Heureusement, certaines équipes de l’ASE restent investies, de même que des juges et des avocats. Le service de pédopsychiatrie de l’hôpital aussi, qui reste un point fixe dans la vie de ces enfants pendant de longues années. Au niveau administratif, tout est très lent. Si, par chance, une tante est désignée tiers digne de confiance par un juge des enfants au bout de 3 semaines, elle va mettre des mois à toucher l’allocation qui doit lui permettre d’élever les enfants. On va lui dire qu’elle n’a pas assez de revenus pour avoir un appartement qui lui permettrait de les accueillir dans de bonnes conditions. Ce sont les méandres habituels de l’administration, mais il arrive souvent que ces questions ne soient toujours pas réglées au bout de plusieurs années. On rajoute de la difficulté à la famille qui se mobilise pour accueillir les enfants. Il faut de toute urgence avancer sur ce sujet.
AJ : Quel rôle doivent jouer les avocats ?
Clémentine Rappaport : La place des avocats est très importante et elle est encore à améliorer. Ils doivent intervenir sur plusieurs sujets. Sur la question de l’autorité parentale, déjà, qui ne doit pas être tranchée systématiquement dans un sens ou dans l’autre. Il faut aussi obtenir pour ces enfants des indemnisations conséquentes lors du procès, afin qu’ils puissent plus tard entreprendre des études supérieures s’ils le souhaitent. Pour cela, il faut des avocats formés et impliqués. Or, souvent, ces familles manquent de ressources pour les payer.
AJ : Quels sont les résultats du protocole Féminicide ?
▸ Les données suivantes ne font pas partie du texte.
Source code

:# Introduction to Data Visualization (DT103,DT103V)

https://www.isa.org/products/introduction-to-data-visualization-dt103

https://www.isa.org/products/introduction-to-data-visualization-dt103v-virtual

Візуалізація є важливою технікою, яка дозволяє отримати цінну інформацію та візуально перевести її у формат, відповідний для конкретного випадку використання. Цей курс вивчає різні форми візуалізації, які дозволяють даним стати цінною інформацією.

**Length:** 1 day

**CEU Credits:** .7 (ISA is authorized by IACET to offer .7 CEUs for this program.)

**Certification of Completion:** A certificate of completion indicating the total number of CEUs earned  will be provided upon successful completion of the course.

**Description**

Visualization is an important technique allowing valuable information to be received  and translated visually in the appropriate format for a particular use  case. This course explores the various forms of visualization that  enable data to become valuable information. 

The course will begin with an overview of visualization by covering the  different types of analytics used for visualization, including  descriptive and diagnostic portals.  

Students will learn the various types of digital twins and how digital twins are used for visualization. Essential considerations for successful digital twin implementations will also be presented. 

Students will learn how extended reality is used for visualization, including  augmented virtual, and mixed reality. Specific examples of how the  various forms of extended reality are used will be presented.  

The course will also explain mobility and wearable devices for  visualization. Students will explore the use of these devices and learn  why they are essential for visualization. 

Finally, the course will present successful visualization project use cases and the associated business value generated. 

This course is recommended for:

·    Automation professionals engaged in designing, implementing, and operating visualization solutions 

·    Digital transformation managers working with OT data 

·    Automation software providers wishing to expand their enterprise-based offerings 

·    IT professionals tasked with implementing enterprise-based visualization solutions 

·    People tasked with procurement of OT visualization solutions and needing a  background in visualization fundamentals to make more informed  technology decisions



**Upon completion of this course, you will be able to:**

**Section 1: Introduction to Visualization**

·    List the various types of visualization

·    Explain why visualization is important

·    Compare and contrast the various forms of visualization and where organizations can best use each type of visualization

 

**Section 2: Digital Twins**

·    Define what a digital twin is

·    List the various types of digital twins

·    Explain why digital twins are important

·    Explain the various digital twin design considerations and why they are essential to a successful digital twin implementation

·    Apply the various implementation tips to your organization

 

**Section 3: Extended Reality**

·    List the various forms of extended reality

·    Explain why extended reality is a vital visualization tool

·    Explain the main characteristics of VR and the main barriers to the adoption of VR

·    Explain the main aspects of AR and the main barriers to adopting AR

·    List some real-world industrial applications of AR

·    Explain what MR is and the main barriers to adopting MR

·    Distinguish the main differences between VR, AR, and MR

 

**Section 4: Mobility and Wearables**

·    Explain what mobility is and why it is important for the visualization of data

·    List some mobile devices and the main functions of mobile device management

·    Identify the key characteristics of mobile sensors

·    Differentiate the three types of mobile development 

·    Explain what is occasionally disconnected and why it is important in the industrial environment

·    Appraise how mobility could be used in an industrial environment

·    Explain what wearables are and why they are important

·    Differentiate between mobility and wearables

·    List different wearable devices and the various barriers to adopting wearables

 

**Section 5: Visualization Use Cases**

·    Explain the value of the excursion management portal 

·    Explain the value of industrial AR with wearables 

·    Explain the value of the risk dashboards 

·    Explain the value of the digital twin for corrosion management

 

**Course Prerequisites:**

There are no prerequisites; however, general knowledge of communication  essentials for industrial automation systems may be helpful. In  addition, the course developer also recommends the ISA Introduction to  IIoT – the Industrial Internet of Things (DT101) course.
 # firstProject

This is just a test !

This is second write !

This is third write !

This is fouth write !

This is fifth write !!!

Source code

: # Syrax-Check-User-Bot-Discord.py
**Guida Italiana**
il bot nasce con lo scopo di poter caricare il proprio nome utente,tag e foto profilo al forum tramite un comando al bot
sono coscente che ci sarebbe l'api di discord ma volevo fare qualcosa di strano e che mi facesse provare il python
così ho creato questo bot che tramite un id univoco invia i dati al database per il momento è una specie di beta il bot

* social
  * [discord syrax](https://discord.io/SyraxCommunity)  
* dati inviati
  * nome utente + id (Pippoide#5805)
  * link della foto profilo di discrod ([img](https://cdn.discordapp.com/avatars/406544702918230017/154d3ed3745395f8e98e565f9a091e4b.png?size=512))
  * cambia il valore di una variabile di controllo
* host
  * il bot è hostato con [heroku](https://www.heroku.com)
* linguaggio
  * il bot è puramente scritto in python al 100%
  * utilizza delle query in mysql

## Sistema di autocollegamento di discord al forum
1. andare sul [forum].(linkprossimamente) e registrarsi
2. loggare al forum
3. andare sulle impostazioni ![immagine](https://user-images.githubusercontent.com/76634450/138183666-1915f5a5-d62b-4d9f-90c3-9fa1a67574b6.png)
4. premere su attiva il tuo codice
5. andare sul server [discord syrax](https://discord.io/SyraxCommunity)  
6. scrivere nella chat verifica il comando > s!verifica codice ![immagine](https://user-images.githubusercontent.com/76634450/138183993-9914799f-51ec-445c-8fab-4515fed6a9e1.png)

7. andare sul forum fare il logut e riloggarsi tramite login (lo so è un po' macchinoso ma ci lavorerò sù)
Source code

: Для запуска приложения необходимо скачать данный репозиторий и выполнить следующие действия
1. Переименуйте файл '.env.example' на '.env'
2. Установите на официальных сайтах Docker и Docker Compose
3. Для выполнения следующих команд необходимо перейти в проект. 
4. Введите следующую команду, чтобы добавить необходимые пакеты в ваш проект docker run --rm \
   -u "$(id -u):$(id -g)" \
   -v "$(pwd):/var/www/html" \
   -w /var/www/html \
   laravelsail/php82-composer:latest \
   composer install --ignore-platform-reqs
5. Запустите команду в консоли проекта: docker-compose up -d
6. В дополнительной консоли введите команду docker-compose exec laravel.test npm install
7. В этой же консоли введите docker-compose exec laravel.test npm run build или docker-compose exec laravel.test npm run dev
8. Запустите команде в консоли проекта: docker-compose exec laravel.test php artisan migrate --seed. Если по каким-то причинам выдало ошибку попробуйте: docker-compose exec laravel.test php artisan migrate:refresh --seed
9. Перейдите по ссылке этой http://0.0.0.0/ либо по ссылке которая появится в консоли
Clémentine Rappaport : Entre féminicide et tentative de féminicide, nous avons pris en charge une soixantaine d’enfants. Certains avaient déjà été très impactés par des violences antérieures. Dans d’autres familles, le meurtre était un acte isolé, sans violences physiques antérieures. Dans les cas où il y a eu des violences antérieures, certains enfants peuvent avoir des symptômes graves et même présenter un syndrome qui ressemble à de l’autisme. Quand les violences s’arrêtent et qu’ils sont pris en charge, il y a une reprise développementale. L’impact des violences conjugales est fort, d’autant plus que l’enfant est petit : les cris entre parents suffisent à impacter le développement d’un bébé. Nous commençons à avoir des fins de thérapie. Les enfants que nous avons pris en charge de manière intensive dans le cadre du protocole vont quasiment tous bien. J’entends par là qu’ils ont une vie ordinaire, apprennent bien à l’école, ont des interactions sociales harmonieuses. Nous attendons de voir la suite. Aujourd’hui, les plus anciens d’entre eux entrent dans l’adolescence. Nous verrons comment ils la traversent, comment ils vivent la sortie de prison du père. Avec les remises de peine, cela peut venir assez vite. C’est une situation que nous n’avons pas encore vécue mais à laquelle nous serons bientôt confrontés. La question de savoir s’ils retourneront vivre chez leur père va également se poser. Certains en ont très peur. Les suites des féminicides durent des années et il faut que tout le monde reste mobilisé dans la durée.